BACKGROUND OF THE INVENTION

1. Field of the Invention
The present invention relates to a template for forming solder bumps, a method of manufacturing the template and a method of inspecting solder bumps using the template. More particularly, the present invention relates to a template having cavities to form solder bumps in a microelectronic packaging technology, a method of manufacturing the template and a method of inspecting solder bumps formed in the cavities of the template.
2. Description of the Related Art
Recently, a microelectronic packaging technology is increasingly moving from wire bonds to solder bumps as the method of interconnection. There are various solder bumping technologies used in volume production. For example, these include electroplating, solder paste printing, evaporation, the direct attachment of preformed solder spheres, and the like.
Particularly, a C4NP (controlled collapse chip connection new process) technology has lately attracted considerable attention by enabling fine pitch bumping at low cost and improving reliability of semiconductor devices. Examples of the C4NP technology are disclosed in U.S. Pat. Nos. 5,607,099, 5,775,569, 6,025,258, etc.
According to the C4NP technology, spherical solder bumps are formed in cavities of a template and then transferred onto bump pads of a semiconductor wafer at a reflow temperature of the solder bumps. The bump pads are connected with metal wires of chips formed on the semiconductor substrate, and under-bump metallurgy (UBM) pads are disposed on the bump pads. The UBM pads may be provided to improve an adhesive strength between the solder bumps and the bump pads.
The semiconductor chips of the wafer, onto which the solder bumps are transferred, may be individualized by a dicing process. Each of the semiconductor chips may be attached to a substrate, for example, a printed circuit board (PCB), by a solder reflow process and an underfill process to thereby manufacture a flip chip device.
A molten solder may be injected into the cavities of the template to form the solder bumps.
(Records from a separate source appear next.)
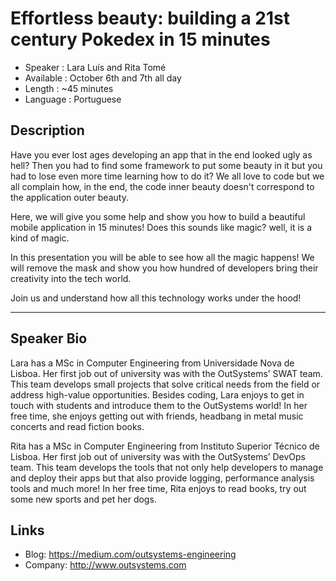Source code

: Effortless beauty: building a 21st century Pokedex in 15 minutes
========================

* Speaker   : Lara Luís and Rita Tomé
* Available : October 6th and 7th all day
* Length    : ~45 minutes
* Language  : Portuguese

Description
-----------

Have you ever lost ages developing an app that in the end looked ugly as hell?
Then you had to find some framework to put some beauty in it but you had to lose even more time learning how to do it? We all love to code but we all complain how, in the end, the code inner beauty doesn't correspond to the application outer beauty.

Here, we will give you some help and show you how to build a beautiful mobile application in 15 minutes! Does this sounds like magic? well, it is a kind of magic. 

In this presentation you will be able to see how all the magic happens! We will remove the mask and show you how hundred of developers
bring their creativity into the tech world. 

Join us and understand how all this technology works under the hood!

---------------

Speaker Bio
-----------

Lara has a MSc in Computer Engineering from Universidade Nova de Lisboa. 
Her first job out of university was with the OutSystems’ SWAT team. This team develops small projects that solve critical needs from the field or address high-value opportunities. 
Besides coding, Lara enjoys to get in touch with students and introduce them to the OutSystems world! 
In her free time, she enjoys getting out with friends, headbang in metal music concerts and read fiction books.

Rita has a MSc in Computer Engineering from Instituto Superior Técnico de Lisboa. 
Her first job out of university was with the OutSystems’ DevOps team. This team develops the tools that not only help developers to manage and deploy their apps but that also provide logging, performance analysis tools and much more! 
In her free time, Rita enjoys to read books, try out some new sports and pet her dogs.

Links
-----

* Blog: https://medium.com/outsystems-engineering
* Company: http://www.outsystems.com
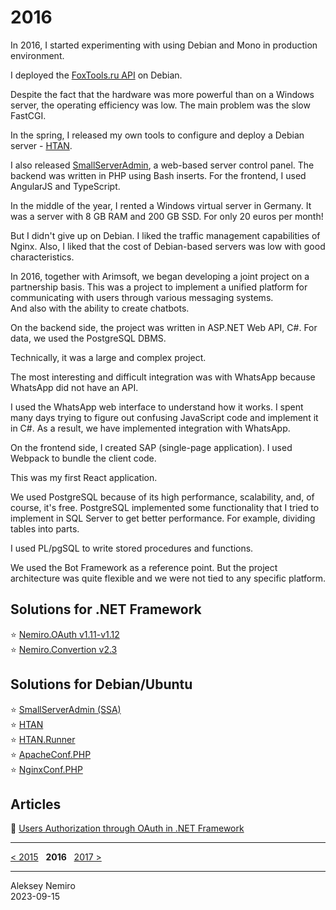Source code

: # 2016

In 2016, I started experimenting with using Debian and Mono in production environment.

I deployed the [FoxTools.ru API](../2015/assets/foxtools.md) on Debian.

Despite the fact that the hardware was more powerful than on a Windows server, the operating efficiency was low.
The main problem was the slow FastCGI.

In the spring, I released my own tools to configure and deploy a Debian server - [HTAN](https://github.com/adminstock/htan).

I also released [SmallServerAdmin](https://github.com/adminstock/ssa), a web-based server control panel.
The backend was written in PHP using Bash inserts. For the frontend, I used AngularJS and TypeScript.

In the middle of the year, I rented a Windows virtual server in Germany.
It was a server with 8 GB RAM and 200 GB SSD. For only 20 euros per month!

But I didn't give up on Debian. I liked the traffic management capabilities of Nginx.
Also, I liked that the cost of Debian-based servers was low with good characteristics.

In 2016, together with Arimsoft, we began developing a joint project on a partnership basis.
This was a project to implement a unified platform for communicating with users through various messaging systems.  
And also with the ability to create chatbots.

On the backend side, the project was written in ASP.NET Web API, C#. For data, we used the PostgreSQL DBMS.

Technically, it was a large and complex project.

The most interesting and difficult integration was with WhatsApp because WhatsApp did not have an API.

I used the WhatsApp web interface to understand how it works. I spent many days trying to figure out confusing JavaScript code and implement it in C#.
As a result, we have implemented integration with WhatsApp.

On the frontend side, I created SAP (single-page application).
I used Webpack to bundle the client code.

This was my first React application.

We used PostgreSQL because of its high performance, scalability, and, of course, it's free.
PostgreSQL implemented some functionality that I tried to implement in SQL Server to get better performance.
For example, dividing tables into parts.

I used PL/pgSQL to write stored procedures and functions.

We used the Bot Framework as a reference point. But the project architecture was quite flexible and we were not tied to any specific platform.

## Solutions for .NET Framework

:star: [Nemiro.OAuth v1.11-v1.12](https://github.com/nemiro-net/nemiro.oauth/tree/v1.12)  
:star: [Nemiro.Convertion v2.3](https://github.com/nemiro-net/nemiro.convertion/tree/v2.3)

## Solutions for Debian/Ubuntu

:star: [SmallServerAdmin (SSA)](https://github.com/adminstock/ssa)  
:star: [HTAN](https://github.com/adminstock/htan)  
:star: [HTAN.Runner](https://github.com/adminstock/htan-runner)  
:star: [ApacheConf.PHP](https://github.com/phperry/ApacheConf.PHP)  
:star: [NginxConf.PHP](https://github.com/phperry/NginxConf.PHP)

## Articles

:page_facing_up: [Users Authorization through OAuth in .NET Framework](articles/OAuth.md)

---
[< 2015](/2015) &nbsp; **2016** &nbsp; [2017 >](/2017)

---
Aleksey Nemiro  
2023-09-15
An example of an apparatus for injecting a molten solder is disclosed in U.S. Pat. No. 6,231,333. The injected solder may be solidified in the cavities, and the template may be heated to a solder reflow temperature to form spherical solder bumps.
FIG. 1 is a cross-sectional view illustrating a conventional template for forming solder bumps.
Referring to FIG. 1, a plurality of cavities 14 is formed at surface portions of a template 10 to form solder bumps. The cavities 14 may be formed by a wet etching process. Particularly, a mask may be formed on a substrate 12 to have a plurality of openings and a wet etching process may then be performed using the mask to thereby form the cavities 14. An example of a method of forming the cavities 14 is disclosed in U.S. Pat. No. 6,332,569.
It is difficult to use the conventional template 10 for many hours because the template 10 is formed of silicon oxide. Particularly, a nozzle for providing a molten solder makes close contact with the template 10 and the molten solder is injected into the cavities 14 by a relative sliding movement between the nozzle and the template 10. Thus, the template 10 may be damaged by the nozzle while injecting the molten solder. Further, the template 10 may be easily broken during its transfer.

SUMMARY OF THE INVENTION

Example embodiments of the present invention provide a template having increased lifetime.
Further, example embodiments of the present invention provide a method of manufacturing the template as mentioned above.
Still further, example embodiments of the present invention provide a method of inspecting solder bumps formed in cavities of the template as mentioned above.
According to an aspect of the present invention, a template may include a transparent substrate on which a plurality of cavities is formed at upper surface portions thereof, and a light-reflective layer formed on a lower surface of the transparent substrate.
In some example embodiments of the present invention, the light-reflective layer may include metal, and a protective layer may be formed on the light-reflective layer.
In a method of manufacturing a template according to another aspect of the present invention, a light-reflective layer may be formed on a lower surface of a transparent substrate, and upper surface portions of the transparent substrate may be partially removed to form a plurality of cavities to be used to form solder bumps, thereby forming the template.
In a method of inspecting solder bumps according to still another aspect of the present invention, the solder bumps may be formed in cavities of a template. The cavities may be formed at upper surface portions of a transparent substrate, and a light-reflective layer may be formed on a lower surface of the transparent substrate. Light may be irradiated toward an upper surface of the transparent substrate. The light may be reflected by the light-reflective layer and may be detected by a detector. The detected light may be analyzed to ascertain whether the solder bumps are normally formed in the cavities.
In some example embodiments of the present invention, an image of the solder bumps may be acquired from the detected light, and it is ascertained whether the solder bumps are normally formed in the cavities from regularities of the image.
In some example embodiments of the present invention, an intensity profile may be acquired from the detected light, and it is ascertained whether the solder bumps are normally formed in the cavities from variation in distances between peak values in the intensity profile of the detected light.
According to the example embodiments of the present invention, a template for forming solder bumps may include a transparent substrate, on which a plurality of cavities is formed at upper surface portions thereof, and a light-reflective layer formed on a lower surface of the transparent substrate. Thus, even though the template makes close contact with a nozzle to inject a molten solder into the cavities, damage to the template may be prevented, thereby increasing the lifetime of the template. Further, an inspection process on the solder bumps, which are formed in the cavities, may be easily performed by analyzing light reflected by the light-reflective layer.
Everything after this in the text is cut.